▶ _Goal of the exercise_
Please figure out how many lines in the material contain "tasks", and give only that number.

▶ _Information provided_
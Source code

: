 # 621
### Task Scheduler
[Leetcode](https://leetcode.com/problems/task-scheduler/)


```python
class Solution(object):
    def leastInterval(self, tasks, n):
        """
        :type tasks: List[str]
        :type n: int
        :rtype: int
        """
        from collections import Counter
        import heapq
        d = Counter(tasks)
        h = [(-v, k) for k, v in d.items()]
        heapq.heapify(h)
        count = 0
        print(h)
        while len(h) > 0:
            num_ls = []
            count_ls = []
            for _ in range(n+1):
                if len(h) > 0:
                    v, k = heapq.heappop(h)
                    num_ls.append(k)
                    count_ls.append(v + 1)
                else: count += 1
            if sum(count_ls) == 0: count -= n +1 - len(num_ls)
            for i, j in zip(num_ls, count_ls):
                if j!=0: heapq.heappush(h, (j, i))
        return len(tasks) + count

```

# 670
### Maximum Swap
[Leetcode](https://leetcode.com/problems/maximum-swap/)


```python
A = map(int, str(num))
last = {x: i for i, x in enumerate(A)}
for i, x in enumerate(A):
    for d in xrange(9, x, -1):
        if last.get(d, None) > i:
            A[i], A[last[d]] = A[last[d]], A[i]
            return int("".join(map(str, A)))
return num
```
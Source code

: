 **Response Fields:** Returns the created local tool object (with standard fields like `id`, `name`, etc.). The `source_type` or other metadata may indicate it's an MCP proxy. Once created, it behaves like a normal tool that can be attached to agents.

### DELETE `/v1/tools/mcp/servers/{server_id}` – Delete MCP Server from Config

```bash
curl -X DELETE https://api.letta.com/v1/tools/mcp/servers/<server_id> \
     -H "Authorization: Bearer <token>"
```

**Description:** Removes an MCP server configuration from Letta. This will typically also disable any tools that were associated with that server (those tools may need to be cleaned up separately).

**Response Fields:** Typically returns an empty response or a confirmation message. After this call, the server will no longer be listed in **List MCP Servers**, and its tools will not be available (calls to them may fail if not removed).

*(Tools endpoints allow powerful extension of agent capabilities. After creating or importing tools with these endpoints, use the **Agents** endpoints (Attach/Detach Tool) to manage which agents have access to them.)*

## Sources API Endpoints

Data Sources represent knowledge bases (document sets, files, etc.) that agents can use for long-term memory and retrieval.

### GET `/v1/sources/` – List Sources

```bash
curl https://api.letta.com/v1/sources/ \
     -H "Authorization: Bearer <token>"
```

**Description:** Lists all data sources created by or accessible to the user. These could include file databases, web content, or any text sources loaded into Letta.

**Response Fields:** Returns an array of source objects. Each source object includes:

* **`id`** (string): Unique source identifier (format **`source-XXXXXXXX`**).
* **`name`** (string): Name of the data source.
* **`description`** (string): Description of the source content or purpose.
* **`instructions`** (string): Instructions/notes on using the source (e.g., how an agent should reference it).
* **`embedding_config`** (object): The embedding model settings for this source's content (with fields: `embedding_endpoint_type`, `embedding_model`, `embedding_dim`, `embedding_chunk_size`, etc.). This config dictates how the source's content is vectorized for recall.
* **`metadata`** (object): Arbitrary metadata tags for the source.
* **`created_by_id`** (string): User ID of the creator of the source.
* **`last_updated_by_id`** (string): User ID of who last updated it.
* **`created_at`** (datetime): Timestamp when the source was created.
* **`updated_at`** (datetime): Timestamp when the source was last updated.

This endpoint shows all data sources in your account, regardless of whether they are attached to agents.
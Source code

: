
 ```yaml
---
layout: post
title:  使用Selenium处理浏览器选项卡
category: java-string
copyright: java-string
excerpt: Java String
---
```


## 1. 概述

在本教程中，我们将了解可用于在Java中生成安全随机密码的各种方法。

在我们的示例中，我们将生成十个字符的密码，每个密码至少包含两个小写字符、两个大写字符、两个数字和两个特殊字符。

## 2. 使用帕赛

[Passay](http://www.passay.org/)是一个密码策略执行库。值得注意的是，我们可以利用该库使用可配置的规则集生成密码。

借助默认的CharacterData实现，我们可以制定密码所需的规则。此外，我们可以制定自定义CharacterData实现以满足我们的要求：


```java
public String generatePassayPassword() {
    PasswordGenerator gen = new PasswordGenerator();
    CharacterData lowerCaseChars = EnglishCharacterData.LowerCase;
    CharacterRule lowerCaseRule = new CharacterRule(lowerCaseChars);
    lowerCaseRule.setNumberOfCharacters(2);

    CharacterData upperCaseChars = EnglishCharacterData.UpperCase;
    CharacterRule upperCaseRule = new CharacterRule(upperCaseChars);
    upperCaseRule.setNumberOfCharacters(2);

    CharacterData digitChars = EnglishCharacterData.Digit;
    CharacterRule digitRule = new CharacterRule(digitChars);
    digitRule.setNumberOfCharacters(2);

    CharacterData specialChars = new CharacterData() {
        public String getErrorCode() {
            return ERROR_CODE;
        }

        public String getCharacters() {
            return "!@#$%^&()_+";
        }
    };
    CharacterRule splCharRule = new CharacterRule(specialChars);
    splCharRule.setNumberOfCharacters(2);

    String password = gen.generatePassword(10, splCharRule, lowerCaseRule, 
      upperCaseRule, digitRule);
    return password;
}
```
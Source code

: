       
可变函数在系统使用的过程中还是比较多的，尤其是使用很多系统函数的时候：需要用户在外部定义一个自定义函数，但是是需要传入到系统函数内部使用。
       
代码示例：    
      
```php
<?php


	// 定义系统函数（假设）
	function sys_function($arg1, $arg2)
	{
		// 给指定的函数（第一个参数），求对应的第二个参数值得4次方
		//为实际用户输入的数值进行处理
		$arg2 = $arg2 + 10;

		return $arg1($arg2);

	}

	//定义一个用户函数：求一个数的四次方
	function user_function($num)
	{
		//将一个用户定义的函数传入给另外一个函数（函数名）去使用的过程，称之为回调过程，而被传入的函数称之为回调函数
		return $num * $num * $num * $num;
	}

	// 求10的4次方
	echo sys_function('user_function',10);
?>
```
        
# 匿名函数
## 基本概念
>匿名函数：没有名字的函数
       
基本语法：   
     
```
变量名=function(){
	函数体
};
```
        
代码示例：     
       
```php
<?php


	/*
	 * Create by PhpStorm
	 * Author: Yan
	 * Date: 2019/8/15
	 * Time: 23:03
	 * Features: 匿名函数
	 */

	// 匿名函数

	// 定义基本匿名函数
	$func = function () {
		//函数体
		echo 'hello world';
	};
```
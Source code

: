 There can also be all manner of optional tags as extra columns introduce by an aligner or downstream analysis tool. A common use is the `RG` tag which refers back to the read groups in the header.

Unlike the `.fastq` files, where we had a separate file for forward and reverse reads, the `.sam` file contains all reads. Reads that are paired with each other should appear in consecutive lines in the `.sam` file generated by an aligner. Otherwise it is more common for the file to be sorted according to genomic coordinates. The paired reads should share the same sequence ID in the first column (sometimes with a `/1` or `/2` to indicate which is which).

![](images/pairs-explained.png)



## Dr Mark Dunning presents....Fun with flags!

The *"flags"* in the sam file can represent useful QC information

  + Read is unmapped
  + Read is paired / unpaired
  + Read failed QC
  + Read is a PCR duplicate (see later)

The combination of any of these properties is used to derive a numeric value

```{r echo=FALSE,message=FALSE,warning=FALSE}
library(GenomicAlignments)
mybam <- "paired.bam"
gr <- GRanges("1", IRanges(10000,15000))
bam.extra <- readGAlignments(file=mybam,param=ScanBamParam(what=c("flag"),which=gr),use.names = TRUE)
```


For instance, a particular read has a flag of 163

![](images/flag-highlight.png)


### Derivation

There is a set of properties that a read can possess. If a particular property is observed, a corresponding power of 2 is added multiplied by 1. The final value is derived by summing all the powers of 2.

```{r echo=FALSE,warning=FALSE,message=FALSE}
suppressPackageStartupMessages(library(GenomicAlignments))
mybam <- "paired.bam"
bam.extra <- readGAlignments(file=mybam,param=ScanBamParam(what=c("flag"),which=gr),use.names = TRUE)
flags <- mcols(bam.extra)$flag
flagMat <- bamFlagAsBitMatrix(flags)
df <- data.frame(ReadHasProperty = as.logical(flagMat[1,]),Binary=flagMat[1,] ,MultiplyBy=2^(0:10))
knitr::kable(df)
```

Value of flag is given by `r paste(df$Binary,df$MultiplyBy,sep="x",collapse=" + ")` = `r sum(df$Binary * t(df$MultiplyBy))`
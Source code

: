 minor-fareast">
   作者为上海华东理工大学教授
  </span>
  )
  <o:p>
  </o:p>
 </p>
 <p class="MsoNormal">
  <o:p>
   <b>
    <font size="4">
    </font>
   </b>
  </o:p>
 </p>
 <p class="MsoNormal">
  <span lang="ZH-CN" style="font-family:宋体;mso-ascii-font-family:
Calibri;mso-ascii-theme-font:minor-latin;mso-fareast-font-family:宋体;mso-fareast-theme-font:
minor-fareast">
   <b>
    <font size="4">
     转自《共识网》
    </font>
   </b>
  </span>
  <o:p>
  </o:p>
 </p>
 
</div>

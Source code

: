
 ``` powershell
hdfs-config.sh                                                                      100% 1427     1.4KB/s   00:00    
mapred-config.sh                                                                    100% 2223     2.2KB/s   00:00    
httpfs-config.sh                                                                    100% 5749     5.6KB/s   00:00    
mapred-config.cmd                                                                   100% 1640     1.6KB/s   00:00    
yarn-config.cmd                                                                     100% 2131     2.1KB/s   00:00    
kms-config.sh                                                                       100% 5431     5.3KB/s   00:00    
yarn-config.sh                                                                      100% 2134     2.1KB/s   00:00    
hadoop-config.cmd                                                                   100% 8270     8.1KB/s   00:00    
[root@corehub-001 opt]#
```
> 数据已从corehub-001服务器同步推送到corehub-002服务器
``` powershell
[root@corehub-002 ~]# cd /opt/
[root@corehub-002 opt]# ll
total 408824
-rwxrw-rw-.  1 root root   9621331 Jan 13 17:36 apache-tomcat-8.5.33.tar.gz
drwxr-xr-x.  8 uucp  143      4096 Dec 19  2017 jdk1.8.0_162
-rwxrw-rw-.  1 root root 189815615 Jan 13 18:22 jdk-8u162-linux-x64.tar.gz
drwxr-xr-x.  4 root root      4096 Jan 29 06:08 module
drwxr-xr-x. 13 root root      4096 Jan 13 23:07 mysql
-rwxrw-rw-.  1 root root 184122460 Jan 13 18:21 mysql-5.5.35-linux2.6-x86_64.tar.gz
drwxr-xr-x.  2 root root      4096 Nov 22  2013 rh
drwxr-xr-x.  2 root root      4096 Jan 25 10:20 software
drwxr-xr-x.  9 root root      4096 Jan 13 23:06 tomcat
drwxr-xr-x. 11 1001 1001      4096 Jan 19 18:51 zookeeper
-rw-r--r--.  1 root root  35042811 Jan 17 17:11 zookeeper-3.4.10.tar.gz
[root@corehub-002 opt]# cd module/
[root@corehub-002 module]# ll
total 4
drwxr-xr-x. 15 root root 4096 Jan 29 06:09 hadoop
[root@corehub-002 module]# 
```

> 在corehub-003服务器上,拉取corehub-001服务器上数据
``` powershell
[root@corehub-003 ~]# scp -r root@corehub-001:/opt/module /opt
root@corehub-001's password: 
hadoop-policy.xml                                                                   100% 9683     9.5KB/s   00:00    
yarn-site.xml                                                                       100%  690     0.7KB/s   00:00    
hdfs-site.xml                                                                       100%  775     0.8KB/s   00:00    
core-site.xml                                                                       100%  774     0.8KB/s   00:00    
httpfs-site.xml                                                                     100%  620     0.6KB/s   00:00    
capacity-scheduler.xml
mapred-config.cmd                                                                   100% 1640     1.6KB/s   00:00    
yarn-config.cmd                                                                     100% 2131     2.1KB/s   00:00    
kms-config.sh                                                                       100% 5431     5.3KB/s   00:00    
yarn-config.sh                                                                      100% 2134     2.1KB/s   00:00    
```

▶ _Result of this task_
4